# What needs to be done
Retype the following records exactly and exclude the pictures.

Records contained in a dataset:
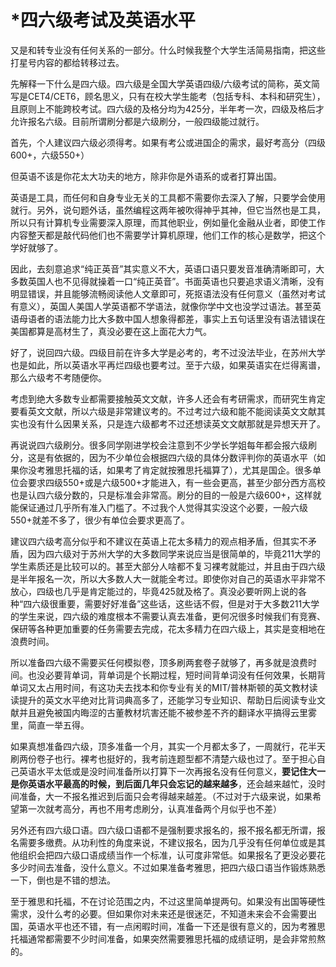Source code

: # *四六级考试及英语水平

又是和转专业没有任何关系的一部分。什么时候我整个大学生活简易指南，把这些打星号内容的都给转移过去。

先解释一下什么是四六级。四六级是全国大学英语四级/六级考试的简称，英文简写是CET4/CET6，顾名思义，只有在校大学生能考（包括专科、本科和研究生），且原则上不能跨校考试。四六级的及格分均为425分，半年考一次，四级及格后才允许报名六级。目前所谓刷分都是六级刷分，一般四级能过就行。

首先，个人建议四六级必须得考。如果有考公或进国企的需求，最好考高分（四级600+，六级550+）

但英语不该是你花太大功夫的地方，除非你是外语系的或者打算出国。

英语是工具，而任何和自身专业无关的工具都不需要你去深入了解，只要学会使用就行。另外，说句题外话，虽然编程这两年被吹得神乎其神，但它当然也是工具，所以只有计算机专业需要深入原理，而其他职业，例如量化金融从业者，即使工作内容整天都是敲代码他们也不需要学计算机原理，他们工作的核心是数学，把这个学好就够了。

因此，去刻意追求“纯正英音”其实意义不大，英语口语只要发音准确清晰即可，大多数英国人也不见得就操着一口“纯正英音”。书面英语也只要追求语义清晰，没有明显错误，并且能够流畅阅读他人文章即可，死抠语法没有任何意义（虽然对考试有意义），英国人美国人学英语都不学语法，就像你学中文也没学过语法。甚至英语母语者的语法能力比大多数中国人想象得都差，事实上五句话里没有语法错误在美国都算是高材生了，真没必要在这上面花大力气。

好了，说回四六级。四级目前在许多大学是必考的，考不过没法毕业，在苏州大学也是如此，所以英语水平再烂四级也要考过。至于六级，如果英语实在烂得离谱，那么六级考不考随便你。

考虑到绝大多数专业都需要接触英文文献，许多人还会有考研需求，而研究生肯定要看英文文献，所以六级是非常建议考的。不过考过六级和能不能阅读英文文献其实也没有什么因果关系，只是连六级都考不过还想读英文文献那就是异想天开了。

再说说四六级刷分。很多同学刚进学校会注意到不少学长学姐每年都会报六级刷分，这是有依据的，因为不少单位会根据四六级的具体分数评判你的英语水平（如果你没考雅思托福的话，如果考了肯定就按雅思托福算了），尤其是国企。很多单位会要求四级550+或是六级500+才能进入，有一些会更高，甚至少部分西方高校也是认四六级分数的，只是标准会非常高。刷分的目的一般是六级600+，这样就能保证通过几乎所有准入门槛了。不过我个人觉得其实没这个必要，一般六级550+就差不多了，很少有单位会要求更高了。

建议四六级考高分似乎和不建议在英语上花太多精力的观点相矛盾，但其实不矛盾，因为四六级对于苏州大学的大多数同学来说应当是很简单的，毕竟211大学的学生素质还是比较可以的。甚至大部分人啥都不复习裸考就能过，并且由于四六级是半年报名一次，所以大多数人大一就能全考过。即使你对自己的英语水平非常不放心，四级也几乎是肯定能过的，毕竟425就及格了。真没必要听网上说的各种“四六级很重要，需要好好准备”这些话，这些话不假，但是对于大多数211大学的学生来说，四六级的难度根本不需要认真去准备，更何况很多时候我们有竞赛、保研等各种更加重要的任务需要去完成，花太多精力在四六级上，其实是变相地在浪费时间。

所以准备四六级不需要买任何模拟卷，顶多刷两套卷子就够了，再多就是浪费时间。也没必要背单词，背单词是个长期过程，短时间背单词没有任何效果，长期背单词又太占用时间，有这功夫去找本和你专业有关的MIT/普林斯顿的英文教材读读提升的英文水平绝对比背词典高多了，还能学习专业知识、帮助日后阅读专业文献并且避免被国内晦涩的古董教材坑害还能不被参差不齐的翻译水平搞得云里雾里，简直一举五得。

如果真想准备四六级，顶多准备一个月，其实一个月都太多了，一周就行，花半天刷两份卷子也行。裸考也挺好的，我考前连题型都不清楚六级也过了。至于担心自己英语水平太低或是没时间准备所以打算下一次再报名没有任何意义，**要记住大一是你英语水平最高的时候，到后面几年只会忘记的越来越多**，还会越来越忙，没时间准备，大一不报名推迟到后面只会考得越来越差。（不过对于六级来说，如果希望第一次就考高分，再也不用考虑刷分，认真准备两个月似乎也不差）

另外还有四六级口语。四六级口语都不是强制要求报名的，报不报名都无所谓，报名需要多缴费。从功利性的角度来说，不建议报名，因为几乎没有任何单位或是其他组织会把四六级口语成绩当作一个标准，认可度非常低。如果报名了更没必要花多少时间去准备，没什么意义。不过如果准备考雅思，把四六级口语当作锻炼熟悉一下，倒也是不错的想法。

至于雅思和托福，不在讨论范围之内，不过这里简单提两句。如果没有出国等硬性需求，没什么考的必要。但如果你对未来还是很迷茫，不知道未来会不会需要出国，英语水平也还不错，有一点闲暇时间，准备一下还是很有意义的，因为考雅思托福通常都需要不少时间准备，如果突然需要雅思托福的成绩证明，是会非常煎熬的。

# Response to the task
Source code

: # *四六级考试及英语水平

又是和转专业没有任何关系的一部分。什么时候我整个大学生活简易指南，把这些打星号内容的都给转移过去。

先解释一下什么是四六级。四六级是全国大学英语四级/六级考试的简称，英文简写是CET4/CET6，顾名思义，只有在校大学生能考（包括专科、本科和研究生），且原则上不能跨校考试。四六级的及格分均为425分，半年考一次，四级及格后才允许报名六级。目前所谓刷分都是六级刷分，一般四级能过就行。

首先，个人建议四六级必须得考。如果有考公或进国企的需求，最好考高分（四级600+，六级550+）

但英语不该是你花太大功夫的地方，除非你是外语系的或者打算出国。

英语是工具，而任何和自身专业无关的工具都不需要你去深入了解，只要学会使用就行。另外，说句题外话，虽然编程这两年被吹得神乎其神，但它当然也是工具，所以只有计算机专业需要深入原理，而其他职业，例如量化金融从业者，即使工作内容整天都是敲代码他们也不需要学计算机原理，他们工作的核心是数学，把这个学好就够了。

因此，去刻意追求“纯正英音”其实意义不大，英语口语只要发音准确清晰即可，大多数英国人也不见得就操着一口“纯正英音”。书面英语也只要追求语义清晰，没有明显错误，并且能够流畅阅读他人文章即可，死抠语法没有任何意义（虽然对考试有意义），英国人美国人学英语都不学语法，就像你学中文也没学过语法。甚至英语母语者的语法能力比大多数中国人想象得都差，事实上五句话里没有语法错误在美国都算是高材生了，真没必要在这上面花大力气。

好了，说回四六级。四级目前在许多大学是必考的，考不过没法毕业，在苏州大学也是如此，所以英语水平再烂四级也要考过。至于六级，如果英语实在烂得离谱，那么六级考不考随便你。

考虑到绝大多数专业都需要接触英文文献，许多人还会有考研需求，而研究生肯定要看英文文献，所以六级是非常建议考的。不过考过六级和能不能阅读英文文献其实也没有什么因果关系，只是连六级都考不过还想读英文文献那就是异想天开了。

再说说四六级刷分。很多同学刚进学校会注意到不少学长学姐每年都会报六级刷分，这是有依据的，因为不少单位会根据四六级的具体分数评判你的英语水平（如果你没考雅思托福的话，如果考了肯定就按雅思托福算了），尤其是国企。很多单位会要求四级550+或是六级500+才能进入，有一些会更高，甚至少部分西方高校也是认四六级分数的，只是标准会非常高。刷分的目的一般是六级600+，这样就能保证通过几乎所有准入门槛了。不过我个人觉得其实没这个必要，一般六级550+就差不多了，很少有单位会要求更高了。

建议四六级考高分似乎和不建议在英语上花太多精力的观点相矛盾，但其实不矛盾，因为四六级对于苏州大学的大多数同学来说应当是很简单的，毕竟211大学的学生素质还是比较可以的。甚至大部分人啥都不复习裸考就能过，并且由于四六级是半年报名一次，所以大多数人大一就能全考过。即使你对自己的英语水平非常不放心，四级也几乎是肯定能过的，毕竟425就及格了。真没必要听网上说的各种“四六级很重要，需要好好准备”这些话，这些话不假，但是对于大多数211大学的学生来说，四六级的难度根本不需要认真去准备，更何况很多时候我们有竞赛、保研等各种更加重要的任务需要去完成，花太多精力在四六级上，其实是变相地在浪费时间。

所以准备四六级不需要买任何模拟卷，顶多刷两套卷子就够了，再多就是浪费时间。也没必要背单词，背单词是个长期过程，短时间背单词没有任何效果，长期背单词又太占用时间，有这功夫去找本和你专业有关的MIT/普林斯顿的英文教材读读提升的英文水平绝对比背词典高多了，还能学习专业知识、帮助日后阅读专业文献并且避免被国内晦涩的古董教材坑害还能不被参差不齐的翻译水平搞得云里雾里，简直一举五得。

如果真想准备四六级，顶多准备一个月，其实一个月都太多了，一周就行，花半天刷两份卷子也行。裸考也挺好的，我考前连题型都不清楚六级也过了。至于担心自己英语水平太低或是没时间准备所以打算下一次再报名没有任何意义，**要记住大一是你英语水平最高的时候，到后面几年只会忘记的越来越多**，还会越来越忙，没时间准备，大一不报名推迟到后面只会考得越来越差。（不过对于六级来说，如果希望第一次就考高分，再也不用考虑刷分，认真准备两个月似乎也不差）

另外还有四六级口语。四六级口语都不是强制要求报名的，报不报名都无所谓，报名需要多缴费。从功利性的角度来说，不建议报名，因为几乎没有任何单位或是其他组织会把四六级口语成绩当作一个标准，认可度非常低。如果报名了更没必要花多少时间去准备，没什么意义。不过如果准备考雅思，把四六级口语当作锻炼熟悉一下，倒也是不错的想法。

至于雅思和托福，不在讨论范围之内，不过这里简单提两句。如果没有出国等硬性需求，没什么考的必要。但如果你对未来还是很迷茫，不知道未来会不会需要出国，英语水平也还不错，有一点闲暇时间，准备一下还是很有意义的，因为考雅思托福通常都需要不少时间准备，如果突然需要雅思托福的成绩证明，是会非常煎熬的。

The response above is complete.